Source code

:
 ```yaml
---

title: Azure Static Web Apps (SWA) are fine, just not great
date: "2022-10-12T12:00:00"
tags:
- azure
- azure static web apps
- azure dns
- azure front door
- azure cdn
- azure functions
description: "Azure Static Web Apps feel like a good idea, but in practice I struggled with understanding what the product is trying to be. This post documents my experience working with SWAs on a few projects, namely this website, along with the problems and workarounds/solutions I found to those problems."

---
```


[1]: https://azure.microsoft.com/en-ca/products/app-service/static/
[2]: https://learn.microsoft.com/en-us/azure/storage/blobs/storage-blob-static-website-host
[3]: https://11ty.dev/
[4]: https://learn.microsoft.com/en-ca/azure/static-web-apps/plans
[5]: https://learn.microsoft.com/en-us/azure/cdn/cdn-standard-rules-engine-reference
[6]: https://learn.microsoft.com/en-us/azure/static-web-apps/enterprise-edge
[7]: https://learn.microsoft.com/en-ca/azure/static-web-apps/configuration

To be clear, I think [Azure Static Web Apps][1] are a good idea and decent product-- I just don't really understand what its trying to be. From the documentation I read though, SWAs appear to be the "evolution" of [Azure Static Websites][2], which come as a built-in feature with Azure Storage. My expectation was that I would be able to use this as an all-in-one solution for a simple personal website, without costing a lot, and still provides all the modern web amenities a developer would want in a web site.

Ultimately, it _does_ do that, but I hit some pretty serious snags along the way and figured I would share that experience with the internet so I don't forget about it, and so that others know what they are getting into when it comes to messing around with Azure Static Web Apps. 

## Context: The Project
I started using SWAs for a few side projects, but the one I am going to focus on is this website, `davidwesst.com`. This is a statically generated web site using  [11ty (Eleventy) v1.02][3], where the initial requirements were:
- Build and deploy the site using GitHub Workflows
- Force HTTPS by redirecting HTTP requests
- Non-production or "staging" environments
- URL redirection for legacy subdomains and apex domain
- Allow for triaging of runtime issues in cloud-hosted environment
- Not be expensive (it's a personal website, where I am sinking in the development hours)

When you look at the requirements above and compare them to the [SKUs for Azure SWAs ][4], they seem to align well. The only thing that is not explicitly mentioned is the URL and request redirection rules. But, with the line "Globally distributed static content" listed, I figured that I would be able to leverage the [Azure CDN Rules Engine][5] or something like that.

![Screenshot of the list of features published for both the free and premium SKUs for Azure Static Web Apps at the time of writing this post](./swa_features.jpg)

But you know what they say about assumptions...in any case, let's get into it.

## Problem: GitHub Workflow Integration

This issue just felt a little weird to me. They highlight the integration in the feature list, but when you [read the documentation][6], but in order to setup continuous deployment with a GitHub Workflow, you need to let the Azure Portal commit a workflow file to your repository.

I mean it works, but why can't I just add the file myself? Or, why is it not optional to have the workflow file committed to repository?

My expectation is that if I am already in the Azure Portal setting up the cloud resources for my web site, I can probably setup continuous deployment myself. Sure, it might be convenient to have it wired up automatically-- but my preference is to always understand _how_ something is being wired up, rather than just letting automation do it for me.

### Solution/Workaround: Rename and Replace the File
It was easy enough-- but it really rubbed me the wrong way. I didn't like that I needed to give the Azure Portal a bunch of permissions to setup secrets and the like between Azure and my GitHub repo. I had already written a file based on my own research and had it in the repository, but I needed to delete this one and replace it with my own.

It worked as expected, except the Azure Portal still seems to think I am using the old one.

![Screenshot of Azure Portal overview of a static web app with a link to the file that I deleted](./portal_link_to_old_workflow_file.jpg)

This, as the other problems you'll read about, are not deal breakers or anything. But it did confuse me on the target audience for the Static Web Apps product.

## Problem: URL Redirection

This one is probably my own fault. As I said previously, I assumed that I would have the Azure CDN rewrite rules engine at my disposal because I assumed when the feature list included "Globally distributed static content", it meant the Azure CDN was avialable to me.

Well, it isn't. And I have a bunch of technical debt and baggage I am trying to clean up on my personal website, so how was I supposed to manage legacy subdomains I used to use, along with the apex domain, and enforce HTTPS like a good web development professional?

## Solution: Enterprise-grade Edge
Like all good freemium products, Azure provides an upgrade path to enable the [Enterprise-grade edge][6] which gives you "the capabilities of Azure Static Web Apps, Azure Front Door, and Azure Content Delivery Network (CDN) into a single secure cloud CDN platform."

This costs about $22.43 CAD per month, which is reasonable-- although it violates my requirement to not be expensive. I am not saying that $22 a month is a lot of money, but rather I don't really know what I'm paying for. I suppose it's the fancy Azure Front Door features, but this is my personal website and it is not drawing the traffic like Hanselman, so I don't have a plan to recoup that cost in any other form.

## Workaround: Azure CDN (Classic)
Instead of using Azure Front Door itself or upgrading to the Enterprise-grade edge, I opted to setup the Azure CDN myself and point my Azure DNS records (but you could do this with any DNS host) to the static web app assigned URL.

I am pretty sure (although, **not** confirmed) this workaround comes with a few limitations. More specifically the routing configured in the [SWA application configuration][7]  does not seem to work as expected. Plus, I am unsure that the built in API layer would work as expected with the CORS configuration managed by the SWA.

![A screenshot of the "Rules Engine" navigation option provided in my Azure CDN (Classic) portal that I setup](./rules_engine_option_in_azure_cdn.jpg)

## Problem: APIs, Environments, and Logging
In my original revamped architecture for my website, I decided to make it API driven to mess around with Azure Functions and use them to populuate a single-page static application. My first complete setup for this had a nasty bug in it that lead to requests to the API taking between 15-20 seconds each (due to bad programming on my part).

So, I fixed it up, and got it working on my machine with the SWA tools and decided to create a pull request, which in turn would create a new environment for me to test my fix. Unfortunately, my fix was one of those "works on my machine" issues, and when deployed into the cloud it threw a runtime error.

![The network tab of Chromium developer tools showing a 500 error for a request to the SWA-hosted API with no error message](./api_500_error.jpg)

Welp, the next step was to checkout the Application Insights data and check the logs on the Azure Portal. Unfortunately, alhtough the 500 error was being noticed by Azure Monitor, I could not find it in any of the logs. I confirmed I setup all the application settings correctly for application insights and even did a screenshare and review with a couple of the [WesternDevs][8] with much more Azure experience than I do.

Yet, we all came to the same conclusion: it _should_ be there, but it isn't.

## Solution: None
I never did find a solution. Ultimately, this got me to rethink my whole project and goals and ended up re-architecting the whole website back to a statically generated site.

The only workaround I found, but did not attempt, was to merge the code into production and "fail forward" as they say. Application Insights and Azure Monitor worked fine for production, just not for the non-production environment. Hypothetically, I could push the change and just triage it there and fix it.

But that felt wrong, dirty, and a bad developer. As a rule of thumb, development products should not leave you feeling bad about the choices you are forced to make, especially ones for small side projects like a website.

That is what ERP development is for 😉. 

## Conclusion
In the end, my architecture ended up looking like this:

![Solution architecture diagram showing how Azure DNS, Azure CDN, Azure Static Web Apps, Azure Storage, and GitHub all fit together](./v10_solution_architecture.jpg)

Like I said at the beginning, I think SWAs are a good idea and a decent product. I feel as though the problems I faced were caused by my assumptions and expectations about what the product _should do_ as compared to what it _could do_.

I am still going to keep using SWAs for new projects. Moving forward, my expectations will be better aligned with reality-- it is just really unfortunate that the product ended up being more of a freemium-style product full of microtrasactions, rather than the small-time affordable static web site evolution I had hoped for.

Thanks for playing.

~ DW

★ ★ ★ ★ ★

Task requirements
Copy out only the lines running from the beginning of the data to the line with "- URL redirection", both ends included.

Solution to this problem
Source code

:
 ```yaml
---

title: Azure Static Web Apps (SWA) are fine, just not great
date: "2022-10-12T12:00:00"
tags:
- azure
- azure static web apps
- azure dns
- azure front door
- azure cdn
- azure functions
description: "Azure Static Web Apps feel like a good idea, but in practice I struggled with understanding what the product is trying to be. This post documents my experience working with SWAs on a few projects, namely this website, along with the problems and workarounds/solutions I found to those problems."

---
```


[1]: https://azure.microsoft.com/en-ca/products/app-service/static/
[2]: https://learn.microsoft.com/en-us/azure/storage/blobs/storage-blob-static-website-host
[3]: https://11ty.dev/
[4]: https://learn.microsoft.com/en-ca/azure/static-web-apps/plans
[5]: https://learn.microsoft.com/en-us/azure/cdn/cdn-standard-rules-engine-reference
[6]: https://learn.microsoft.com/en-us/azure/static-web-apps/enterprise-edge
[7]: https://learn.microsoft.com/en-ca/azure/static-web-apps/configuration

To be clear, I think [Azure Static Web Apps][1] are a good idea and decent product-- I just don't really understand what its trying to be. From the documentation I read though, SWAs appear to be the "evolution" of [Azure Static Websites][2], which come as a built-in feature with Azure Storage. My expectation was that I would be able to use this as an all-in-one solution for a simple personal website, without costing a lot, and still provides all the modern web amenities a developer would want in a web site.

Ultimately, it _does_ do that, but I hit some pretty serious snags along the way and figured I would share that experience with the internet so I don't forget about it, and so that others know what they are getting into when it comes to messing around with Azure Static Web Apps. 

## Context: The Project
I started using SWAs for a few side projects, but the one I am going to focus on is this website, `davidwesst.com`. This is a statically generated web site using  [11ty (Eleventy) v1.02][3], where the initial requirements were:
- Build and deploy the site using GitHub Workflows
- Force HTTPS by redirecting HTTP requests
- Non-production or "staging" environments
- URL redirection for legacy subdomains and apex domain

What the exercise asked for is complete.